The Camp Fire event was associated with dry, northeasterly winds that descended the western slopes of the Sierra Nevada of northern California during the early morning hours of November 8, 2018. The downslope winds peaked around sunrise, with strong winds pushing the fire rapidly towards Paradise, California. Similar to recent central/northern California wildfires associated with downslope winds, the synoptic pattern was characterized by building sea-level pressure over the Intermountain West and a trough along the coastal zone, with both the synoptic evolution and low-level winds skillfully forecast by operational models.

The maximum wind gusts along the western Sierra Nevada slopes ranged from 10-20 kt at sheltered locations to 50-60 kt at exposed sites on the mid to upper slopes of the barrier.

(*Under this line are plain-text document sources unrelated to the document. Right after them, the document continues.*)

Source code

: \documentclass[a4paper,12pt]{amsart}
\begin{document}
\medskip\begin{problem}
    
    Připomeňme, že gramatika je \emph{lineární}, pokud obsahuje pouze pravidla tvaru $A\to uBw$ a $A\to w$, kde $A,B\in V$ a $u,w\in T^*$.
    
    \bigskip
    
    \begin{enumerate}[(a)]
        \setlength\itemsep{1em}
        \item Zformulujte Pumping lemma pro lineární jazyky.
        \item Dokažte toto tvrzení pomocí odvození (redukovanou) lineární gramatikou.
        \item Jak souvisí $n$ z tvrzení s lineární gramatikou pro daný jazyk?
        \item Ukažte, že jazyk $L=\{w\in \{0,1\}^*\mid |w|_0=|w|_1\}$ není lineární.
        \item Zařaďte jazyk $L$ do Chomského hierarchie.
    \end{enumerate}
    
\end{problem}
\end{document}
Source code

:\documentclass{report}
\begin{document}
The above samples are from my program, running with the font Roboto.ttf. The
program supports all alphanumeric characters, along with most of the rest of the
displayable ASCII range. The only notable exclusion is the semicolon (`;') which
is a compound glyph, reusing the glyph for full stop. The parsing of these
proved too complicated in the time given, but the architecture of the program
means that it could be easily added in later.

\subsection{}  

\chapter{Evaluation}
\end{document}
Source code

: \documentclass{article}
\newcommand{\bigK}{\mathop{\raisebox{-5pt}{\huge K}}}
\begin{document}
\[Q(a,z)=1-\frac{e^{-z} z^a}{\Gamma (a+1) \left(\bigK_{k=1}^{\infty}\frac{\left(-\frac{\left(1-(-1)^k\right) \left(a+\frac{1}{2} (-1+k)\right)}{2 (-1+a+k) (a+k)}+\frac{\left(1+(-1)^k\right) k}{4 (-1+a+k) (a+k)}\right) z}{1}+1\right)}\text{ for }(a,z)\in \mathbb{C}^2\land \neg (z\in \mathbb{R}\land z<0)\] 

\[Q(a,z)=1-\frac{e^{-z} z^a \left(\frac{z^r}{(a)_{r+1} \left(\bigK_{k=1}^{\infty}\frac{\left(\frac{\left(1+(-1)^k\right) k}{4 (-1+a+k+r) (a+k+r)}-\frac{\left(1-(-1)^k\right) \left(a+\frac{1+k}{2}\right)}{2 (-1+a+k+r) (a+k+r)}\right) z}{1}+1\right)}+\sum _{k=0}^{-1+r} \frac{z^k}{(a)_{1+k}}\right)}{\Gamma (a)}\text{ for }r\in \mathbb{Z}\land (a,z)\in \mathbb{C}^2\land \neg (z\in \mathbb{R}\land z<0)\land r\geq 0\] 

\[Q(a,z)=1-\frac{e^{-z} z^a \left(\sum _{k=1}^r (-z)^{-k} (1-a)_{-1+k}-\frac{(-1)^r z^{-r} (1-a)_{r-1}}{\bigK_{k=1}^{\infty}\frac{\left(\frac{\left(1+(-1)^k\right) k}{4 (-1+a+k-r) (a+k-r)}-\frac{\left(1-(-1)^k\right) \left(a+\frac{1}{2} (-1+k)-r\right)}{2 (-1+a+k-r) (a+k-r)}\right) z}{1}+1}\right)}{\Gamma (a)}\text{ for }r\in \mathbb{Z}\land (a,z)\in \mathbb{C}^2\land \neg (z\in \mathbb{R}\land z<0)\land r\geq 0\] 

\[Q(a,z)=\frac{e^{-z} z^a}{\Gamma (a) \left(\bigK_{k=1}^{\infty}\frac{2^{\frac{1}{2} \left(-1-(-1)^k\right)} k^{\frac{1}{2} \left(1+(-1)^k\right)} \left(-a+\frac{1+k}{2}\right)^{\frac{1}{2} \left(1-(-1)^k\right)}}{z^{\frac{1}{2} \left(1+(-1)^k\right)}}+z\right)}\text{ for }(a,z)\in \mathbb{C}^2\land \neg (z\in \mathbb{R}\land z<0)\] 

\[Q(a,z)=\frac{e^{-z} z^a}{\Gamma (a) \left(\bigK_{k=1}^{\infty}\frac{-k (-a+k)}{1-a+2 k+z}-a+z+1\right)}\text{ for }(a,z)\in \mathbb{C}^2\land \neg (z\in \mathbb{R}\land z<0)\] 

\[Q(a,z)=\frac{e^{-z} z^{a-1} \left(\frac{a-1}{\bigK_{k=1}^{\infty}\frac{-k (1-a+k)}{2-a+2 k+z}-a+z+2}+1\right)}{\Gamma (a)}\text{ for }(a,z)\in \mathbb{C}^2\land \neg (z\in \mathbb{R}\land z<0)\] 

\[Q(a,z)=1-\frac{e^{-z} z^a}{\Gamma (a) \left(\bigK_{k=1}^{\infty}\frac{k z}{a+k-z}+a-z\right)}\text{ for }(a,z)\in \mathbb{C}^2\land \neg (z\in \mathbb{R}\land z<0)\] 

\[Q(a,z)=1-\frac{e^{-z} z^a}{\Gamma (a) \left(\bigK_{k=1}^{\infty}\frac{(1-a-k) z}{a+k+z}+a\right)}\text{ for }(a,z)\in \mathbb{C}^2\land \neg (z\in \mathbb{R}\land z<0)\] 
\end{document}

The highest winds were not climatologically exceptional, and low-level temperatures were cooler than normal over and to the east of the Sierra Nevada, near normal over the western slopes, and warmer than normal over coastal California. Drier than normal conditions prevailed during the ∼ 3 days preceding and during the event, as a result of downslope winds.

The origin of the fire can be traced to strong winds interacting with a failing electrical transmission infrastructure, with highly flammable surface fuels fostering rapid fire movement between the ignition source and Paradise.